* _Stored data_
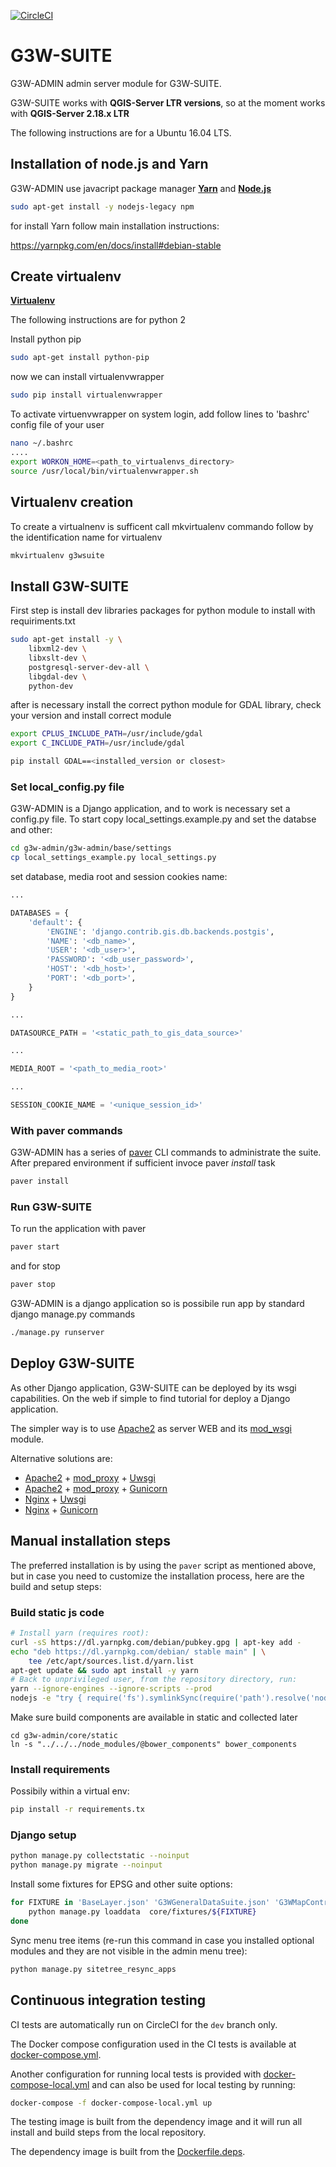 [![CircleCI](https://circleci.com/gh/g3w-suite/g3w-admin.svg?style=svg)](https://circleci.com/gh/g3w-suite/g3w-admin)


# G3W-SUITE

G3W-ADMIN admin server module for G3W-SUITE.

G3W-SUITE works with **QGIS-Server LTR versions**, so at the moment works with **QGIS-Server 2.18.x LTR**

The following instructions are for a Ubuntu 16.04 LTS.

## Installation of node.js and Yarn
G3W-ADMIN use javacript package manager [**Yarn**](https://yarnpkg.com/) and [**Node.js**](https://nodejs.org/it/)

```bash
sudo apt-get install -y nodejs-legacy npm
```

for install Yarn follow main installation instructions:

https://yarnpkg.com/en/docs/install#debian-stable

## Create virtualenv

[**Virtualenv**](https://virtualenv.pypa.io/en/stable/)

The following instructions are for python 2

Install python pip

```bash
sudo apt-get install python-pip
```

now we can install virtualenvwrapper
```bash
sudo pip install virtualenvwrapper
```

To activate virtuenvwrapper on system login, add follow lines to 'bashrc' config file of your user
```bash
nano ~/.bashrc
....
export WORKON_HOME=<path_to_virtualenvs_directory>
source /usr/local/bin/virtualenvwrapper.sh
```

## Virtualenv creation
To create a virtualnenv is sufficent call mkvirtualenv commando follow by the identification name for virtualenv
```bash
mkvirtualenv g3wsuite
```

## Install G3W-SUITE

First step is install dev libraries packages for python module to install with requiriments.txt

```bash
sudo apt-get install -y \
    libxml2-dev \
    libxslt-dev \
    postgresql-server-dev-all \
    libgdal-dev \
    python-dev
```

after is necessary install the correct python module for GDAL library, check your version and install correct module

```bash
export CPLUS_INCLUDE_PATH=/usr/include/gdal
export C_INCLUDE_PATH=/usr/include/gdal

pip install GDAL==<installed_version or closest>
```

### Set local_config.py file
G3W-ADMIN is a Django application, and to work is necessary set a config.py file. To start copy local_settings.example.py and set the databse and other:
```bash
cd g3w-admin/g3w-admin/base/settings
cp local_settings_example.py local_settings.py
```

set database, media root and session cookies name:

```python
...

DATABASES = {
    'default': {
        'ENGINE': 'django.contrib.gis.db.backends.postgis',
        'NAME': '<db_name>',
        'USER': '<db_user>',
        'PASSWORD': '<db_user_password>',
        'HOST': '<db_host>',
        'PORT': '<db_port>',
    }
}

...

DATASOURCE_PATH = '<static_path_to_gis_data_source>'

...

MEDIA_ROOT = '<path_to_media_root>'

...

SESSION_COOKIE_NAME = '<unique_session_id>'
```

### With paver commands

G3W-ADMIN has a series of [paver](http://pythonhosted.org/Paver/) CLI commands to administrate the suite.
After prepared environment if sufficient invoce paver *install* task

```bash
paver install
```

### Run G3W-SUITE

To run the application with paver

```bash
paver start
```

and for stop
```bash
paver stop
```


G3W-ADMIN is a django application so is possibile run app by standard django manage.py commands

```bash
./manage.py runserver
```

## Deploy G3W-SUITE

As other Django application, G3W-SUITE can be deployed by its wsgi capabilities.
On the web if simple to find tutorial for deploy a Django application.

The simpler way is to use [Apache2](https://httpd.apache.org/) as server WEB and its [mod_wsgi](https://en.wikipedia.org/wiki/Mod_wsgi) module.

Alternative solutions are:


* [Apache2](https://httpd.apache.org/) + [mod_proxy](https://httpd.apache.org/docs/2.4/mod/mod_proxy.html) + [Uwsgi](https://uwsgi-docs.readthedocs.io/en/latest/)
* [Apache2](https://httpd.apache.org/) + [mod_proxy](https://httpd.apache.org/docs/2.4/mod/mod_proxy.html) + [Gunicorn](http://gunicorn.org/)
* [Nginx](https://nginx.org/) + [Uwsgi](https://uwsgi-docs.readthedocs.io/en/latest/)
* [Nginx](https://nginx.org/) + [Gunicorn](http://gunicorn.org/)


## Manual installation steps

The preferred installation is by using the `paver` script as mentioned above, but in case you need to customize the installation process, here are the build and setup steps:

### Build static js code


```bash
# Install yarn (requires root):
curl -sS https://dl.yarnpkg.com/debian/pubkey.gpg | apt-key add -
echo "deb https://dl.yarnpkg.com/debian/ stable main" | \
    tee /etc/apt/sources.list.d/yarn.list
apt-get update && sudo apt install -y yarn
# Back to unprivileged user, from the repository directory, run:
yarn --ignore-engines --ignore-scripts --prod
nodejs -e "try { require('fs').symlinkSync(require('path').resolve('node_modules/@bower_components'), 'g3w-admin/core/static/bower_components', 'junction') } catch (e) { }"
```

Make sure build components are available in static and collected later
```
cd g3w-admin/core/static
ln -s "../../../node_modules/@bower_components" bower_components
```

### Install requirements

Possibily within a virtual env:

```bash
pip install -r requirements.tx
```

### Django setup

```bash
python manage.py collectstatic --noinput
python manage.py migrate --noinput
```

Install some fixtures for EPSG and other suite options:

```bash
for FIXTURE in 'BaseLayer.json' 'G3WGeneralDataSuite.json' 'G3WMapControls.json' 'G3WSpatialRefSys.json'; do
    python manage.py loaddata  core/fixtures/${FIXTURE}
done
```

Sync menu tree items (re-run this command in case you installed optional modules and they are not visible in the admin menu tree):

```bash
python manage.py sitetree_resync_apps
```

## Continuous integration testing

CI tests are automatically run on CircleCI for the `dev` branch only.

The Docker compose configuration used in the CI tests is available at [docker-compose.yml](docker-compose.yml).

Another configuration for running local tests is provided with [docker-compose-local.yml](docker-compose-local.yml)
 and can also be used for local testing by running:

```bash
docker-compose -f docker-compose-local.yml up
```

The testing image is built from the dependency image and it will run all install and build steps from the local repository.

The dependency image is built from the [Dockerfile.deps](ci_scripts/Dockerfile).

* _Requirement_
Single out each line of the records above with the string "noinput" in it, and copy it.

* _Problem solution_
python manage.py collectstatic --noinput
python manage.py migrate --noinput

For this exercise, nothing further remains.